* [What is needed] Go through the data below and retype all of it exactly.
• • • • • • •
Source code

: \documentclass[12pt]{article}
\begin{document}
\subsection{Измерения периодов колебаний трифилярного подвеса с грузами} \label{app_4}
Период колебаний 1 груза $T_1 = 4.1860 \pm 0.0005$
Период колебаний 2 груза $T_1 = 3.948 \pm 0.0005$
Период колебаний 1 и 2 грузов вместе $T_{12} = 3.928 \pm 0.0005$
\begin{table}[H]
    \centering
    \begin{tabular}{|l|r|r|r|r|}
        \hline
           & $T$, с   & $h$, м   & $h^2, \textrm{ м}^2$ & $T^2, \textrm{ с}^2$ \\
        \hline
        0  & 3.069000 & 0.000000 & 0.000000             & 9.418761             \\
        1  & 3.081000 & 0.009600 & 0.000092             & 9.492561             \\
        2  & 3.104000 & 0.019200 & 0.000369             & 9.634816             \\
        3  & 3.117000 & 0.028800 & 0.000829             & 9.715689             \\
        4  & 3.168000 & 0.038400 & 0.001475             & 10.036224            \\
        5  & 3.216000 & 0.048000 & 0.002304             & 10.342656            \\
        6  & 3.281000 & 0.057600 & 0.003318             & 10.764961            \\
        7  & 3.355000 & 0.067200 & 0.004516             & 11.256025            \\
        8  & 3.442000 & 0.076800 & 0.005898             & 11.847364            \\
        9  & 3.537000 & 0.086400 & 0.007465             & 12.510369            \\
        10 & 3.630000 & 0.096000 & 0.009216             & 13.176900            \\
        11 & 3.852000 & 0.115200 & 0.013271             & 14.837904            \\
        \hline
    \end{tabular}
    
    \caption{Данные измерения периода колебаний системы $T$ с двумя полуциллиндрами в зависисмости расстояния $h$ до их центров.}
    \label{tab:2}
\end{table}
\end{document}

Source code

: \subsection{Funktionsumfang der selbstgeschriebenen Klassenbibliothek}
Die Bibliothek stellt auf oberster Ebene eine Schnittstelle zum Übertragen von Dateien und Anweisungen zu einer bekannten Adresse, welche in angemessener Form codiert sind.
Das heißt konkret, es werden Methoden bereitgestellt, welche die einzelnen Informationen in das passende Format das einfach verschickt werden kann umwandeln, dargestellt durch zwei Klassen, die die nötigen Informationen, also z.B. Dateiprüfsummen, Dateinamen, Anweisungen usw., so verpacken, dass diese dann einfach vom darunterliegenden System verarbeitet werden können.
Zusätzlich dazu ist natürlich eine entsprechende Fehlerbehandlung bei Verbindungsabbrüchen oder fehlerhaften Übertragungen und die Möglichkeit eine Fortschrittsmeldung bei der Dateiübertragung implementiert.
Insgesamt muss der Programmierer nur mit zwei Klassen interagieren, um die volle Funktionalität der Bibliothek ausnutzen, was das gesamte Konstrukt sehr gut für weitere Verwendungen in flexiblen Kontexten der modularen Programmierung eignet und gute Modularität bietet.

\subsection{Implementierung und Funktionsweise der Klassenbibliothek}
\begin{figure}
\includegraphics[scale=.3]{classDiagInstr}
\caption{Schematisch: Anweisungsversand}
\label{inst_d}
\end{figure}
• • • • • • •
* [Written answer]
Source code

: \documentclass[12pt]{article}
\begin{document}
\subsection{Измерения периодов колебаний трифилярного подвеса с грузами} \label{app_4}
Период колебаний 1 груза $T_1 = 4.1860 \pm 0.0005$
Период колебаний 2 груза $T_1 = 3.948 \pm 0.0005$
Период колебаний 1 и 2 грузов вместе $T_{12} = 3.928 \pm 0.0005$
\begin{table}[H]
    \centering
    \begin{tabular}{|l|r|r|r|r|}
        \hline
           & $T$, с   & $h$, м   & $h^2, \textrm{ м}^2$ & $T^2, \textrm{ с}^2$ \\
        \hline
        0  & 3.069000 & 0.000000 & 0.000000             & 9.418761             \\
        1  & 3.081000 & 0.009600 & 0.000092             & 9.492561             \\
        2  & 3.104000 & 0.019200 & 0.000369             & 9.634816             \\
        3  & 3.117000 & 0.028800 & 0.000829             & 9.715689             \\
        4  & 3.168000 & 0.038400 & 0.001475             & 10.036224            \\
        5  & 3.216000 & 0.048000 & 0.002304             & 10.342656            \\
        6  & 3.281000 & 0.057600 & 0.003318             & 10.764961            \\
        7  & 3.355000 & 0.067200 & 0.004516             & 11.256025            \\
        8  & 3.442000 & 0.076800 & 0.005898             & 11.847364            \\
        9  & 3.537000 & 0.086400 & 0.007465             & 12.510369            \\
        10 & 3.630000 & 0.096000 & 0.009216             & 13.176900            \\
        11 & 3.852000 & 0.115200 & 0.013271             & 14.837904            \\
        \hline
    \end{tabular}
    
    \caption{Данные измерения периода колебаний системы $T$ с двумя полуциллиндрами в зависисмости расстояния $h$ до их центров.}
    \label{tab:2}
\end{table}
\end{document}

Source code

: \subsection{Funktionsumfang der selbstgeschriebenen Klassenbibliothek}
Die Bibliothek stellt auf oberster Ebene eine Schnittstelle zum Übertragen von Dateien und Anweisungen zu einer bekannten Adresse, welche in angemessener Form codiert sind.
Das heißt konkret, es werden Methoden bereitgestellt, welche die einzelnen Informationen in das passende Format das einfach verschickt werden kann umwandeln, dargestellt durch zwei Klassen, die die nötigen Informationen, also z.B. Dateiprüfsummen, Dateinamen, Anweisungen usw., so verpacken, dass diese dann einfach vom darunterliegenden System verarbeitet werden können.
Zusätzlich dazu ist natürlich eine entsprechende Fehlerbehandlung bei Verbindungsabbrüchen oder fehlerhaften Übertragungen und die Möglichkeit eine Fortschrittsmeldung bei der Dateiübertragung implementiert.
Insgesamt muss der Programmierer nur mit zwei Klassen interagieren, um die volle Funktionalität der Bibliothek ausnutzen, was das gesamte Konstrukt sehr gut für weitere Verwendungen in flexiblen Kontexten der modularen Programmierung eignet und gute Modularität bietet.

\subsection{Implementierung und Funktionsweise der Klassenbibliothek}
\begin{figure}
\includegraphics[scale=.3]{classDiagInstr}
\caption{Schematisch: Anweisungsversand}
\label{inst_d}
\end{figure}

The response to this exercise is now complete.